Document images with source code
>>>>

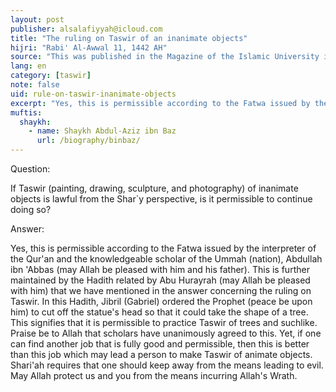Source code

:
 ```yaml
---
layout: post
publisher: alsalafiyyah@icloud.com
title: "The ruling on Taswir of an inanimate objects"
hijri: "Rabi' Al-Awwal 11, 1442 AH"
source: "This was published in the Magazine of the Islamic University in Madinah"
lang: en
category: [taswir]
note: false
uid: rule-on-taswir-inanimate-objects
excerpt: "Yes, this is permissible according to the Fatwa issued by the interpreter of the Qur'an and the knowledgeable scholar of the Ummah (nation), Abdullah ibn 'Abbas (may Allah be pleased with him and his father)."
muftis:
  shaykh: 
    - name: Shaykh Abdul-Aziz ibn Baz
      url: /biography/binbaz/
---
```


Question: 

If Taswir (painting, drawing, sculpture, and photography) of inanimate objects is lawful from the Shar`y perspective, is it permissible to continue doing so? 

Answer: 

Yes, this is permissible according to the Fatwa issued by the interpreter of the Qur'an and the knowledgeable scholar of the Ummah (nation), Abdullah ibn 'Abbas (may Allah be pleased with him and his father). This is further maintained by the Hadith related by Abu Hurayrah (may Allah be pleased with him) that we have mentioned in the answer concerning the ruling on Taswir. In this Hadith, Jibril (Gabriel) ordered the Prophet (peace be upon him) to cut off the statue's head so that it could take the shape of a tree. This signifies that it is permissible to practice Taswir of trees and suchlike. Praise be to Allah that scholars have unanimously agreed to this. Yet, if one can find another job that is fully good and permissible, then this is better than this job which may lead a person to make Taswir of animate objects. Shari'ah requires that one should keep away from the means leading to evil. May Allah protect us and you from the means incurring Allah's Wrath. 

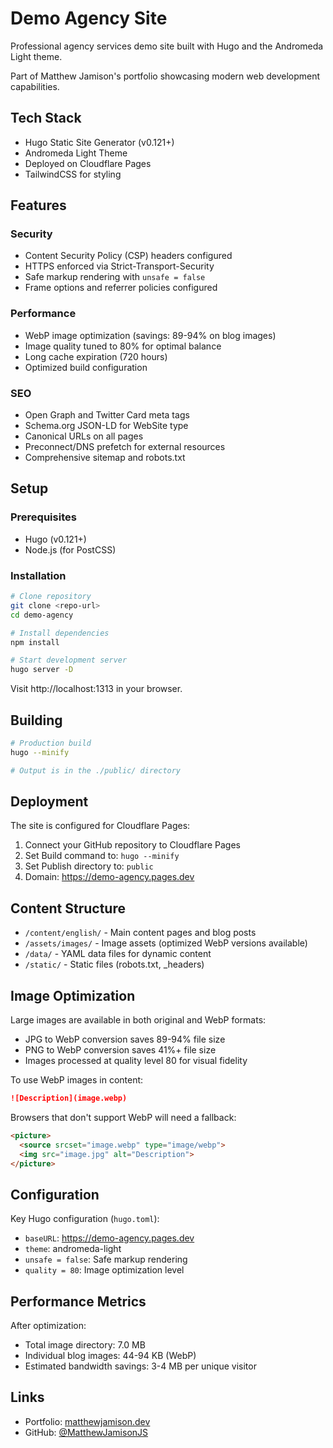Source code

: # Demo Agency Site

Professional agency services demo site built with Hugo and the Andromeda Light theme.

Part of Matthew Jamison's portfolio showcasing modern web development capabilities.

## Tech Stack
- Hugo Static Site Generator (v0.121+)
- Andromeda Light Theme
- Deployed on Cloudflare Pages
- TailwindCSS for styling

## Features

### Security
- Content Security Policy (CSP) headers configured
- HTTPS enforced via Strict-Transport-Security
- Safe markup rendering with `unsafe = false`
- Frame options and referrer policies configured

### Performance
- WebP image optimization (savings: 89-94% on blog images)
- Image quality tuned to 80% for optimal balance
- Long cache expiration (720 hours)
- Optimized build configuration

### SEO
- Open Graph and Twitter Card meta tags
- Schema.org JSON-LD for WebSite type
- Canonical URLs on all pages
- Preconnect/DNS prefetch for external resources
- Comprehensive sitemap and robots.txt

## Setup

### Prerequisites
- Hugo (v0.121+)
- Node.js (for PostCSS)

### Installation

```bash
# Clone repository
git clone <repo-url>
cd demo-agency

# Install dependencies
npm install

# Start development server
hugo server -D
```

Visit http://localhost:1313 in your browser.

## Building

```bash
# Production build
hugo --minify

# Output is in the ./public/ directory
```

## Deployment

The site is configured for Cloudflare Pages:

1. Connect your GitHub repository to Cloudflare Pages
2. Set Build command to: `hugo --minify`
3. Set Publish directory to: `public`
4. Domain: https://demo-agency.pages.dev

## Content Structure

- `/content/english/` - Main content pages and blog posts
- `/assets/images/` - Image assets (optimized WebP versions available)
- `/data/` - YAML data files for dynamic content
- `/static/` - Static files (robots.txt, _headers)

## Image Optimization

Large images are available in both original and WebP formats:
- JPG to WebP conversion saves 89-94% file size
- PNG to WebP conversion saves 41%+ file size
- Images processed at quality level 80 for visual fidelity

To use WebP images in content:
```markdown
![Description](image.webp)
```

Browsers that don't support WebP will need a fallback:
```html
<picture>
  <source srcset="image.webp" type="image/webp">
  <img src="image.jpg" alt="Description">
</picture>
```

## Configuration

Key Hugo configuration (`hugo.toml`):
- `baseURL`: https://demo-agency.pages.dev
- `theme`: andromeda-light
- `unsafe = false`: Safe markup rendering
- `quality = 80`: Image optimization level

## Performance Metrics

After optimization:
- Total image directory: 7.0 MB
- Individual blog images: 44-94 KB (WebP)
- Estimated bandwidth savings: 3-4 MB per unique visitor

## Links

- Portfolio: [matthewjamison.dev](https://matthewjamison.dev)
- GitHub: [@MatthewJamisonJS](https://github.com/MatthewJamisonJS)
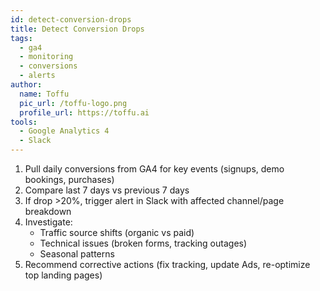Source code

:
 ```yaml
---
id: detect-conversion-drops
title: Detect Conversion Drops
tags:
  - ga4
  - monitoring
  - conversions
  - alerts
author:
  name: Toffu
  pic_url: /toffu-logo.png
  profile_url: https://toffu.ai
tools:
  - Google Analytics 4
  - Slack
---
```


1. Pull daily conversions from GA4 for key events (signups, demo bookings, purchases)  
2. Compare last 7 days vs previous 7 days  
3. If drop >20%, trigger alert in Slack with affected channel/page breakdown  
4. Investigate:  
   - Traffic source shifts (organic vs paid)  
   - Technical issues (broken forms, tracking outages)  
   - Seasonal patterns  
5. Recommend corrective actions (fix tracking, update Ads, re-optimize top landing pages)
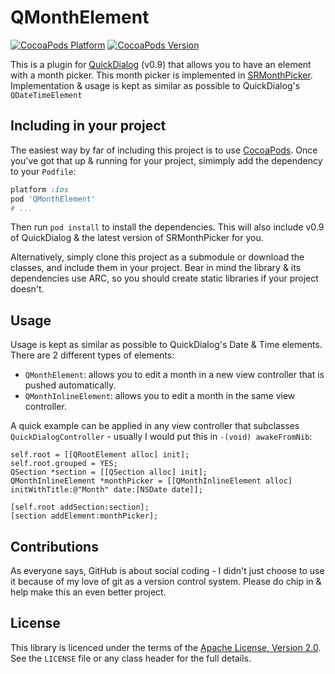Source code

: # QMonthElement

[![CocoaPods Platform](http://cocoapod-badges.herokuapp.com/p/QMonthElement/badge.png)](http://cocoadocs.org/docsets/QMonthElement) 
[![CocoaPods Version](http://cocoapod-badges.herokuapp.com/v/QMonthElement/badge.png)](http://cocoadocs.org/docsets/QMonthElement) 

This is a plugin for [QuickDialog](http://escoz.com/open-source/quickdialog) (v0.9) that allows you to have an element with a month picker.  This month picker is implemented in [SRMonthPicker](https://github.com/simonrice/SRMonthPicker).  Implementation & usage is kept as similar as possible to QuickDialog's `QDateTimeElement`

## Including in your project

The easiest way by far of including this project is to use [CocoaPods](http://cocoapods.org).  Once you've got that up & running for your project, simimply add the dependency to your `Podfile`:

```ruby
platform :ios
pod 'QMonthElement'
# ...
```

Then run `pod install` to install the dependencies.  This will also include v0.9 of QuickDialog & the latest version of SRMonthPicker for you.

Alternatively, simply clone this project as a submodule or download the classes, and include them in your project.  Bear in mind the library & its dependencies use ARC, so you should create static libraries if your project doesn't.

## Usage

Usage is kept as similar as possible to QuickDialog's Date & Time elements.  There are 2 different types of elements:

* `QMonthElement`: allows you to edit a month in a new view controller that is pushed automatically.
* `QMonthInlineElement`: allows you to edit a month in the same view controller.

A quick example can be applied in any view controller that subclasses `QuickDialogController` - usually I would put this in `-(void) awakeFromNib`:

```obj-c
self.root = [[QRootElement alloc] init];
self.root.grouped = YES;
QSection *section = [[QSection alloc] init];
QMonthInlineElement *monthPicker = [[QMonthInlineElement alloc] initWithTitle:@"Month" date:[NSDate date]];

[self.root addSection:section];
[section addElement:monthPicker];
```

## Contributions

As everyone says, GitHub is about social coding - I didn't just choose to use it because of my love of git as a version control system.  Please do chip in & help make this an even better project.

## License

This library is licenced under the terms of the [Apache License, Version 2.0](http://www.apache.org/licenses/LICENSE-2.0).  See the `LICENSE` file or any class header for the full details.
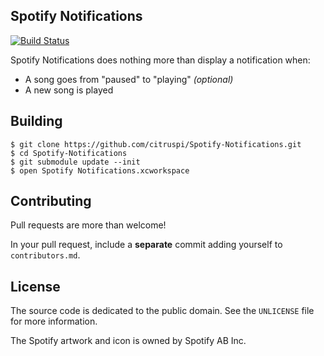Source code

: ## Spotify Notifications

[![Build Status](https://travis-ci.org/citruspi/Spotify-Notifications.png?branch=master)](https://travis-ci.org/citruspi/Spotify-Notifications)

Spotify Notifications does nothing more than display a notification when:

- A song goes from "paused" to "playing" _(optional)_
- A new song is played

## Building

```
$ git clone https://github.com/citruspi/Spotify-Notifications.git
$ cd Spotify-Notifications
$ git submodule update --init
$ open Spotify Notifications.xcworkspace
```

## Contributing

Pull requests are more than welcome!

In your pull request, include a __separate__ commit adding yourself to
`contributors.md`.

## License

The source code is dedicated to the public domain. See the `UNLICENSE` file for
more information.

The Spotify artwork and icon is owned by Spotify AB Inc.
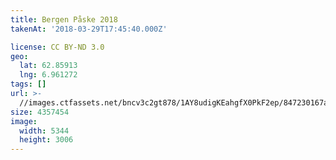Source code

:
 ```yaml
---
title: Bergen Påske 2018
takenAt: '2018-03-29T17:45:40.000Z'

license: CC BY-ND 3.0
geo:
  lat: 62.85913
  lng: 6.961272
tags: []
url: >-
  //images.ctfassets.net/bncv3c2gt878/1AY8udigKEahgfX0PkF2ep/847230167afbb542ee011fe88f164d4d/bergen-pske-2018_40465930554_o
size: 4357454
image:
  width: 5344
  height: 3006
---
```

<<<<
>>>>

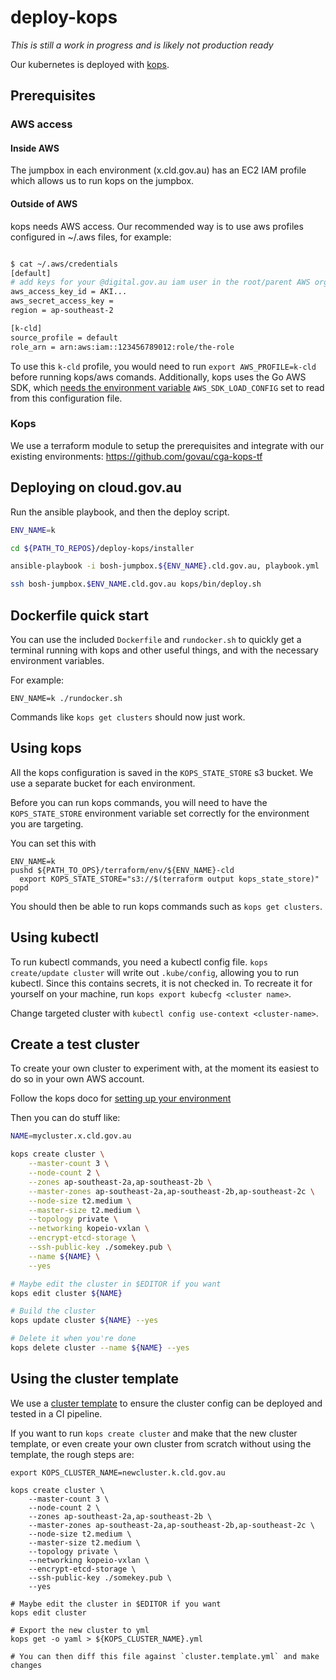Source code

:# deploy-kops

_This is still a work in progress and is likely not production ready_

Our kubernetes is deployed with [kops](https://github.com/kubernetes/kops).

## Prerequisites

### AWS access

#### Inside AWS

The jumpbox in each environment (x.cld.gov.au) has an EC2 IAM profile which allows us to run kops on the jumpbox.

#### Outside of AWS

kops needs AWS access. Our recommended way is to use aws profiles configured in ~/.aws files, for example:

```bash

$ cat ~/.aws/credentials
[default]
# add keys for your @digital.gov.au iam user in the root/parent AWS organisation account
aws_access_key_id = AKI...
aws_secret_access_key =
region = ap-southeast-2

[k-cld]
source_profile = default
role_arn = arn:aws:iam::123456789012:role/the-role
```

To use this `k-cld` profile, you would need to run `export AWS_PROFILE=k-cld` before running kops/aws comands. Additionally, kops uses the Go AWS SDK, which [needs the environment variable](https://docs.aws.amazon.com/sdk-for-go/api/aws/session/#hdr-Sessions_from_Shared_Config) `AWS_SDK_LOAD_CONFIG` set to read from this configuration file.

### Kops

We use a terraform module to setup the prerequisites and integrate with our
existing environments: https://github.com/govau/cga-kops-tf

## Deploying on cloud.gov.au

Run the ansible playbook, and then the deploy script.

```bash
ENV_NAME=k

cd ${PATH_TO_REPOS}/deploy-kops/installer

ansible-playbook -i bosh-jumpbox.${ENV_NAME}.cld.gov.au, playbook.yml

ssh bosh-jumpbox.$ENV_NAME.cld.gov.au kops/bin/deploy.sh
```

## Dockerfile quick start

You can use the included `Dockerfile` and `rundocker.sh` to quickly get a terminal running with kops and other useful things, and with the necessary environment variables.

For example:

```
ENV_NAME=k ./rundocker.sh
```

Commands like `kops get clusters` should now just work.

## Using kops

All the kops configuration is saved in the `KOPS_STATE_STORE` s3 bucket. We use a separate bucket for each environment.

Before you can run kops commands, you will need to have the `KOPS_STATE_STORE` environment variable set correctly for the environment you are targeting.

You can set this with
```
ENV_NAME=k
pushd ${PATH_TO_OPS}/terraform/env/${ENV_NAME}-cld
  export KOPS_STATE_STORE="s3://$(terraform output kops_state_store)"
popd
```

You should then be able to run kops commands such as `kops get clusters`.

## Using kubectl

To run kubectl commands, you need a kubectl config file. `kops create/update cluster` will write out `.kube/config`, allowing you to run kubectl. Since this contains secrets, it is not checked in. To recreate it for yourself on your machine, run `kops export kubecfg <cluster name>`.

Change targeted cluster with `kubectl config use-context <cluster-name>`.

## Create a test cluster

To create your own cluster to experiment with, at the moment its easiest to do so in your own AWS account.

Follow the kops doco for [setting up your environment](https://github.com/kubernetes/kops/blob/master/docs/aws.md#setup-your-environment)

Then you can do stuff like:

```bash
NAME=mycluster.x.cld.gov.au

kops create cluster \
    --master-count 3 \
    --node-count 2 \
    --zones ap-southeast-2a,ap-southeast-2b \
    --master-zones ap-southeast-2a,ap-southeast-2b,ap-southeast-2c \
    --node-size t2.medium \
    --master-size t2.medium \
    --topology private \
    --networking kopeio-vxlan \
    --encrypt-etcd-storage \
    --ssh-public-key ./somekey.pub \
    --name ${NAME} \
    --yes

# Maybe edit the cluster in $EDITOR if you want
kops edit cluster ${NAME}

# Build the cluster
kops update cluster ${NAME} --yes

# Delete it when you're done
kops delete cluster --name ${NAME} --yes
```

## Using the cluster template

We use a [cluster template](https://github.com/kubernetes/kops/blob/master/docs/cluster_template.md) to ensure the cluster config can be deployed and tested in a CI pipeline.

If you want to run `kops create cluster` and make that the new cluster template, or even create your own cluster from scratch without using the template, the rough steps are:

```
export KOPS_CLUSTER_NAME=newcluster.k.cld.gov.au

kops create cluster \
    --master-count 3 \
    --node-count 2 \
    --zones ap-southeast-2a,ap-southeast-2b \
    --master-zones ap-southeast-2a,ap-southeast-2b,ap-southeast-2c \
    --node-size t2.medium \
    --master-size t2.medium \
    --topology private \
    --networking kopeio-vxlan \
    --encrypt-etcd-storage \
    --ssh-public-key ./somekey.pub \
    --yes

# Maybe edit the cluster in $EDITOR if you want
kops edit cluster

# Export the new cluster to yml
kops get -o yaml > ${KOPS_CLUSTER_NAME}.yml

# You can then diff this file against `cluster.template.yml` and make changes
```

<<<<

- [PROBLEM STATEMENT] Pick out the lines above that hold the string "rendering" and show them.

- [ANSWER TO THE EXERCISE]
- Safe markup rendering with `unsafe = false`
- `unsafe = false`: Safe markup rendering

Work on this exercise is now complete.